AARO Website Launch: Go Fast Resolution
AARO Website Launch with Initial UAP Case Resolution Reports and Videos. AARO_GoFast_Case_Resolution_Card_Methodology_Final.pdf
AARO's February 2025 case resolution for the viral 2015 'Go Fast' FLIR video concludes with high confidence that the object's apparent speed was an artifact of motion parallax, not anomalous flight performance.
Brief
In January 2015, a U.S. Navy F/A-18F pilot recorded an unidentified object over the Atlantic Ocean off Florida using a Forward Looking Infrared sensor. AARO's analysis places the object at approximately 13,000 feet, not near the ocean surface as initially perceived, moving between 5 and 92 mph after wind compensation, consistent with atmospheric drift. The apparent high speed was caused by motion parallax induced by the aircraft's own velocity of roughly 190 m/s. The original sensor file and metadata no longer exist; all analysis was performed on a publicly available compressed .wmv file, and the aircrew could not be reached for accounts.
Metadata
- Agency
- All-domain Anomaly Resolution Office (AARO), U.S. Department of Defense
- Release
- 2023-08-31
- Type
- PDF • .pdf
- Length
- 26 pages
- Classification
- UNCLASSIFIED
- Tags
- Go Fast, spherical, oblate ellipsoid, FLIR, Florida, Atlantic Ocean, 2015, motion parallax, F/A-18F
Key points
- The object's altitude was assessed at approximately 13,000 feet, not near the ocean's surface as initially reported.p.1
- After compensating for wind at 13,000 feet (30.9 m/s from the west), the object's intrinsic speed ranged from 2 m/s (5 mph) to 41.3 m/s (92 mph), consistent with atmospheric conditions.p.1
- The object did not move against the wind in any simulation across all modeled aircraft headings.p.1
- The object's apparent high speed is explained by motion parallax, an optical effect amplified by the F/A-18F traveling at roughly 190 m/s while the object moved at most 41 m/s.p.3
- The maximum deviation of the object's heading from wind direction was 32.1 degrees across all modeled scenarios.p.3
- The original FLIR video file and its accompanying metadata are no longer available; AARO relied entirely on a publicly available compressed .wmv file.p.4
- Pixel analysis by an Intelligence Community partner estimated the object at one meter or less in size, comparable to a small drone or bird.p.4
- AARO sought but was unable to obtain witness accounts from the F/A-18F aircrew.p.4
- Frame-by-frame path reconstruction placed the object on a nearly level trajectory, rising approximately 10 meters (30 feet) with a slow curving descent near the end of the analyzed interval.p.15
Verbatim
AARO cannot definitively identify the object, but it displayed no anomalous performance characteristics.

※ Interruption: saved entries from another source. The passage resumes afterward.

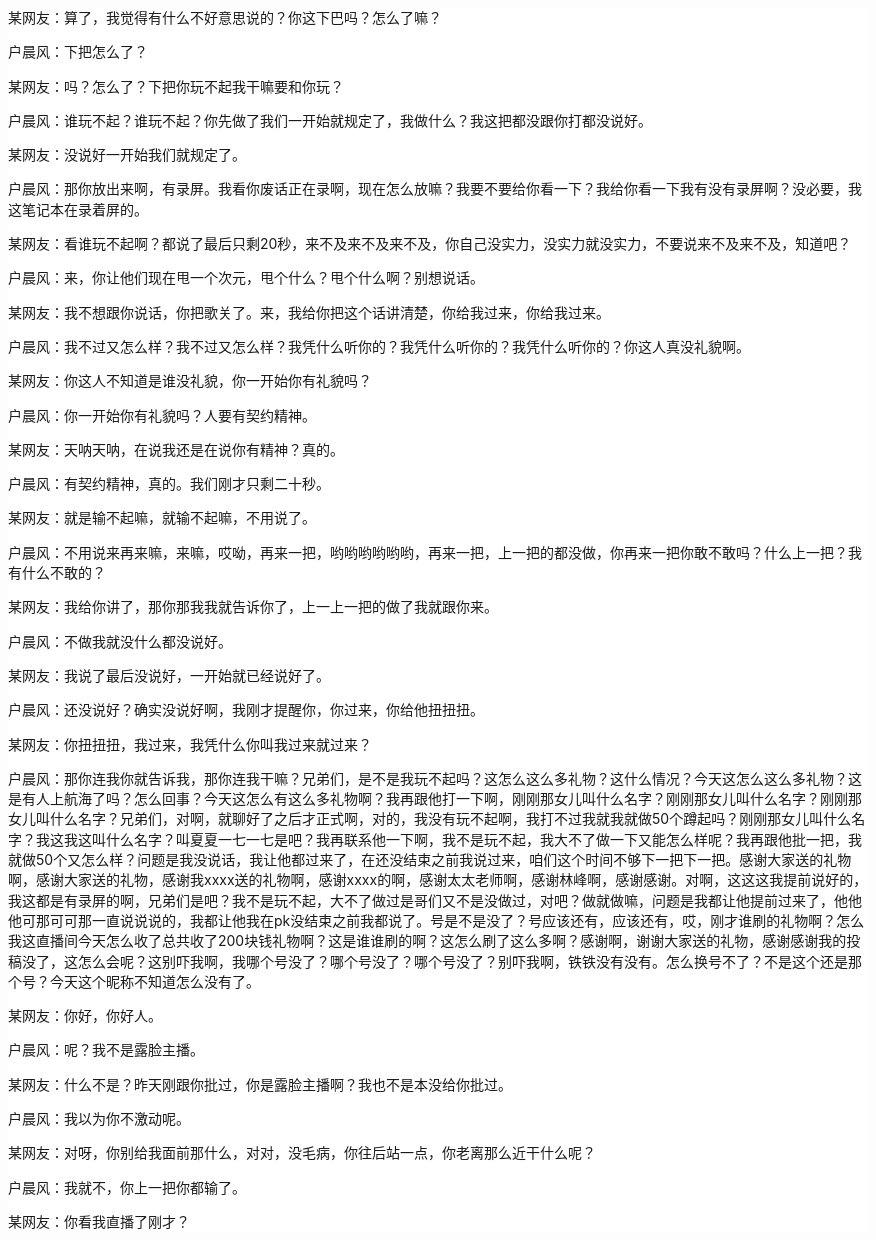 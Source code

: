 某网友：算了，我觉得有什么不好意思说的？你这下巴吗？怎么了嘛？

户晨风：下把怎么了？

某网友：吗？怎么了？下把你玩不起我干嘛要和你玩？

户晨风：谁玩不起？谁玩不起？你先做了我们一开始就规定了，我做什么？我这把都没跟你打都没说好。

某网友：没说好一开始我们就规定了。

户晨风：那你放出来啊，有录屏。我看你废话正在录啊，现在怎么放嘛？我要不要给你看一下？我给你看一下我有没有录屏啊？没必要，我这笔记本在录着屏的。

某网友：看谁玩不起啊？都说了最后只剩20秒，来不及来不及来不及，你自己没实力，没实力就没实力，不要说来不及来不及，知道吧？

户晨风：来，你让他们现在甩一个次元，甩个什么？甩个什么啊？别想说话。

某网友：我不想跟你说话，你把歌关了。来，我给你把这个话讲清楚，你给我过来，你给我过来。

户晨风：我不过又怎么样？我不过又怎么样？我凭什么听你的？我凭什么听你的？我凭什么听你的？你这人真没礼貌啊。

某网友：你这人不知道是谁没礼貌，你一开始你有礼貌吗？

户晨风：你一开始你有礼貌吗？人要有契约精神。

某网友：天呐天呐，在说我还是在说你有精神？真的。

户晨风：有契约精神，真的。我们刚才只剩二十秒。

某网友：就是输不起嘛，就输不起嘛，不用说了。

户晨风：不用说来再来嘛，来嘛，哎呦，再来一把，哟哟哟哟哟哟，再来一把，上一把的都没做，你再来一把你敢不敢吗？什么上一把？我有什么不敢的？

某网友：我给你讲了，那你那我我就告诉你了，上一上一把的做了我就跟你来。

户晨风：不做我就没什么都没说好。

某网友：我说了最后没说好，一开始就已经说好了。

户晨风：还没说好？确实没说好啊，我刚才提醒你，你过来，你给他扭扭扭。

某网友：你扭扭扭，我过来，我凭什么你叫我过来就过来？

户晨风：那你连我你就告诉我，那你连我干嘛？兄弟们，是不是我玩不起吗？这怎么这么多礼物？这什么情况？今天这怎么这么多礼物？这是有人上航海了吗？怎么回事？今天这怎么有这么多礼物啊？我再跟他打一下啊，刚刚那女儿叫什么名字？刚刚那女儿叫什么名字？刚刚那女儿叫什么名字？兄弟们，对啊，就聊好了之后才正式啊，对的，我没有玩不起啊，我打不过我就我就做50个蹲起吗？刚刚那女儿叫什么名字？我这我这叫什么名字？叫夏夏一七一七是吧？我再联系他一下啊，我不是玩不起，我大不了做一下又能怎么样呢？我再跟他批一把，我就做50个又怎么样？问题是我没说话，我让他都过来了，在还没结束之前我说过来，咱们这个时间不够下一把下一把。感谢大家送的礼物啊，感谢大家送的礼物，感谢我xxxx送的礼物啊，感谢xxxx的啊，感谢太太老师啊，感谢林峰啊，感谢感谢。对啊，这这这我提前说好的，我这都是有录屏的啊，兄弟们是吧？我不是玩不起，大不了做过是哥们又不是没做过，对吧？做就做嘛，问题是我都让他提前过来了，他他他可那可可那一直说说说的，我都让他我在pk没结束之前我都说了。号是不是没了？号应该还有，应该还有，哎，刚才谁刷的礼物啊？怎么我这直播间今天怎么收了总共收了200块钱礼物啊？这是谁谁刷的啊？这怎么刷了这么多啊？感谢啊，谢谢大家送的礼物，感谢感谢我的投稿没了，这怎么会呢？这别吓我啊，我哪个号没了？哪个号没了？哪个号没了？别吓我啊，铁铁没有没有。怎么换号不了？不是这个还是那个号？今天这个昵称不知道怎么没有了。

某网友：你好，你好人。

户晨风：呢？我不是露脸主播。

某网友：什么不是？昨天刚跟你批过，你是露脸主播啊？我也不是本没给你批过。

户晨风：我以为你不激动呢。

某网友：对呀，你别给我面前那什么，对对，没毛病，你往后站一点，你老离那么近干什么呢？

户晨风：我就不，你上一把你都输了。

某网友：你看我直播了刚才？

p.1AARO assesses with high confidence that the object did not move at anomalous speeds.
p.1The object did not move against the wind in any simulation.
p.1AARO analyzed the publicly available 34-second FLIR video, because the original file and its accompanying metadata are no longer available.
p.4pixel analysis (a method of measuring an object's size based on pixels relative to an object known dimensions) by AARO's Intelligence Community (IC) partner suggested the object was one meter or less in size - comparable to a small drone or bird.
p.4AARO sought but was unable to obtain witness accounts from the F/A-18F aircrew.
p.4video footage from these platforms often contains compression artifacts or lacks the necessary metadata to conduct an exhaustive analysis.
p.5
Most interesting
- By the time AARO investigated, the original sensor file no longer existed, all conclusions rest on a compressed public .wmv copy of a 34-second clip, the kind of file that discards metadata and introduces compression artifacts.
- The F/A-18F was traveling at roughly 190 m/s at 25,000 feet while the object below moved at most 92 mph; that velocity differential is precisely what made motion parallax so dramatic in the footage.
- In the headwind scenario, the object's intrinsic speed was just 2 m/s, barely faster than a brisk jog, making atmospheric drift the most parsimonious explanation.
- Because the sensor display only logged integer values, AARO fit second-order polynomial curves to 'change frame' data points to reconstruct smoother sensor readings across every frame of the 13-second analysis window.
- The object's heading of -11.14 degrees relative to the aircraft coordinate frame closely matched the aircraft's own yaw of -9.6 degrees, reinforcing the wind-drift interpretation.
- AARO used coordinate conventions and rotation matrices drawn directly from the National Geospatial-Intelligence Agency's Motion Imagery Standards Board standard MISB ST 0601.19, the same framework used for tracking ground vehicles and ships from airborne platforms.
- The IC partner size estimate of one meter or less places the object in the size range of a commercial hobby drone or a large bird, categories that leave the identity unresolved even after the speed mystery is closed.